Once the news about the fine native timbers of New Zealand got back, expeditions made sure to bring in handsaws and pitsaws to cope with the forest giants. Cook, on his second voyage to New Zealand, had a tree cut down and sawn into manageable planks. This was probably the first instance of pitsawing to be carried out in this country. As New Zealand timber came to be more and more in demand for ship building, these contrivances were set up everywhere in the bush, and all settlements had their sawyers and smiths.
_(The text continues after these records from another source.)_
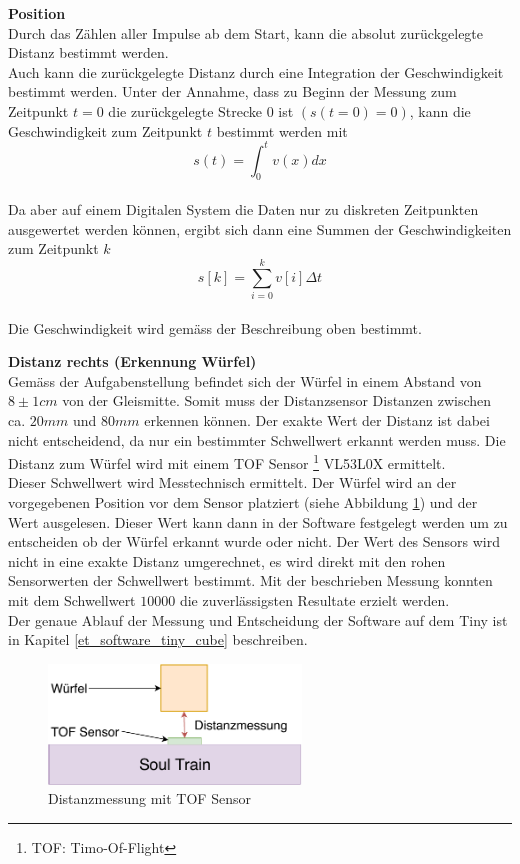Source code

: \documentclass[../../main.tex]{subfiles}
\begin{document}
    \textbf{Position}\\
    Durch das Zählen aller Impulse ab dem Start, kann die absolut zurückgelegte Distanz bestimmt werden. \\Auch kann die zurückgelegte Distanz durch eine Integration der Geschwindigkeit bestimmt werden. Unter der Annahme, dass zu Beginn der Messung zum Zeitpunkt $t = 0$ die zurückgelegte Strecke $0$ ist $(s(t=0) = 0)$, kann die Geschwindigkeit zum Zeitpunkt $t$ bestimmt werden mit $$s(t) = \int_{0}^{t} v(x) dx$$\\
    Da aber auf einem Digitalen System die Daten nur zu diskreten Zeitpunkten ausgewertet werden können, ergibt sich dann eine Summen der Geschwindigkeiten zum Zeitpunkt $k$ $$s[k] = \sum_{i=0}^{k}v[i] \Delta t$$\\
    Die Geschwindigkeit wird gemäss der Beschreibung oben bestimmt.

    
    \textbf{Distanz rechts (Erkennung Würfel) }\\
    Gemäss der Aufgabenstellung befindet sich der Würfel in einem Abstand von $8\pm1cm$ von der Gleismitte. Somit muss der Distanzsensor Distanzen zwischen ca. $20mm$ und $80mm$ erkennen können. Der exakte Wert der Distanz ist dabei nicht entscheidend, da nur ein bestimmter Schwellwert erkannt werden muss. Die Distanz zum Würfel wird mit einem TOF Sensor \footnote{TOF: Timo-Of-Flight} VL53L0X ermittelt. \\
    Dieser Schwellwert wird Messtechnisch ermittelt. Der Würfel wird an der vorgegebenen Position vor dem Sensor platziert (siehe Abbildung \ref{fig:et_tof_messung}) und der Wert ausgelesen. Dieser Wert kann dann in der Software festgelegt werden um zu entscheiden ob der Würfel erkannt wurde oder nicht. Der Wert des Sensors wird nicht in eine exakte Distanz umgerechnet, es wird direkt mit den rohen Sensorwerten der Schwellwert bestimmt. Mit der beschrieben Messung konnten mit dem Schwellwert $10000$ die zuverlässigsten Resultate erzielt werden.\\
    Der genaue Ablauf der Messung und Entscheidung der Software auf dem Tiny ist in Kapitel \ref{et_software_tiny_cube} beschreiben.\\

    \begin{figure}[H]
        \centering
        \includegraphics[width=0.6\textwidth]{../../images/et/et_tof_messung.pdf}
        \caption {Distanzmessung mit TOF Sensor}
        \label{fig:et_tof_messung}
    \end{figure}
\end{document}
The problem then arose of how to transport the newly felled logs to the mills for sawing. Bullocks were imported to do this job, and often little bush tramways were built to make the job easier. On downhill slopes log chutes were cleared, so that the logs could slide down easily without using animal labour. These chutes were made greasy by having small streams diverted onto them, which kept the floor of the chute muddy. Digging the chutes and diverting the streams entailed much labour, but once the job was done it was usually found to be well worth the trouble.
Bush tramways, long disused and green with fern and moss, are a common sight in the depths of remaining native forests. At first teams of bullocks or horses were used to haul the bogies of logs, but later steam took over the job. The first steam operated tramway was used in Marlborough in 1870. The loco was powered by waste wood from the cuttings, so was self-sustaining fuelwise, but the fire risk from the impressive gusts of smoke and cinders was high, especially as the timber became thin from logging out, and dried.
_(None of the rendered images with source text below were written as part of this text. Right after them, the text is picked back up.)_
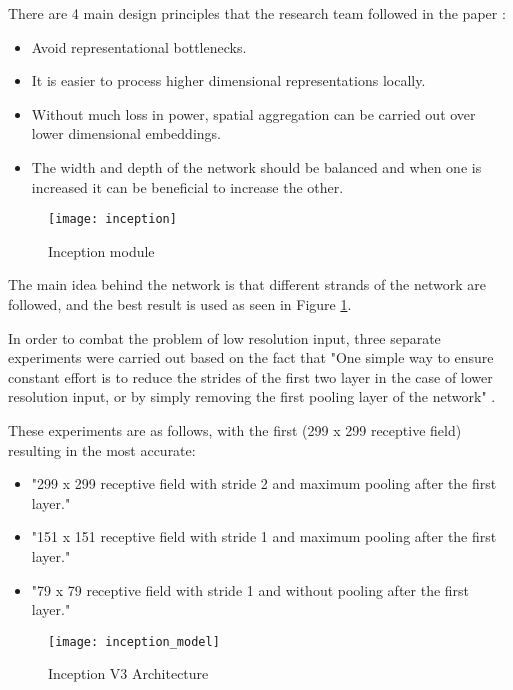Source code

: There are 4 main design principles that the research team followed in the paper \parencite{rethinkingInception}:
\begin{itemize}
    \item{Avoid representational bottlenecks.}
    \item{It is easier to process higher dimensional representations locally.}
    \item{Without much loss in power, spatial aggregation can be carried out over lower dimensional embeddings.}
    \item{The width and depth of the network should be balanced and when one is increased it can be beneficial to increase the other.}
\end{itemize}

\begin{figure}[h]
    \centering
     \texttt{[image: inception]}
     \caption{Inception module \parencite{rethinkingInception}}
     \label{fig:inception}
\end{figure}

The main idea behind the network is that different strands of the network are followed, and the best result is used as seen in Figure \ref{fig:inception}.

In order to combat the problem of low resolution input, three separate experiments were carried out based on the fact that "One simple way to ensure constant effort is to reduce the strides of the first two layer in the case of lower resolution input, or by simply removing the first pooling layer of the network" \parencite{rethinkingInception}.

These experiments are as follows, with the first (299 x 299 receptive field) resulting in the most accurate:
\begin{itemize}
    \item{"299 x 299 receptive field with stride 2 and maximum pooling after the first layer." \parencite{rethinkingInception}}
    \item{"151 x 151 receptive field with stride 1 and maximum pooling after the first layer." \parencite{rethinkingInception}}
    \item{"79 x 79 receptive field with stride 1 and without pooling after the first layer." \parencite{rethinkingInception}}
\end{itemize}

\begin{sidewaysfigure}[h]
    \centering
     \texttt{[image: inception\_model]}
     \caption{Inception V3 Architecture \parencite{rethinkingInception}}
     \label{fig:inception_model}
\end{sidewaysfigure}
Primitive all these methods of cutting and hauling might seem today, but so many people were working industriously at timber harvesting, that vast amounts of wood were being removed from the landscape. Stand after stand of ancient trees disappeared on lines of bogies to the increasingly distant busy mills. Whole towns were built on the basis of New Zealand timber: Oxford, near Rangiora, was one example of the hundreds of these timber-based settlements. The first settlers in Oxford began to cut timber in 1851, and in 1860 the first mill arrived, carried 32 kilometres by bullock wagon. By 1876 there were eleven sawmills working in the settlement, some of them a great distance from the town, following the receding timberline. Throughout New Zealand this situation repeated itself again and again: mills were set up in the forest; the timber surrounding them became thinner and thinner until by the end of the 1880s the trees were gone. The mills were surrounded by bare, denuded slopes and valleys.
The harvest had been completed and the crop had disappeared. Today there is nothing to show that Oxford was, for almost forty years, a booming timber town.page 200
It is significant that the first milling of radiata was reported by a Canterbury man. In the South Island the treeless plains prompted afforestation long before the concept of exotic timber. The first significant tree-planters there were the goldminers, who planted pines, probably brought as seed from the Californian goldmines, for shelter from the north-west winds, bitter or scorching according to season, and for fuel for their fires. The seeds they most often planted were of the two Monterey conifers—radiata and macrocarpa.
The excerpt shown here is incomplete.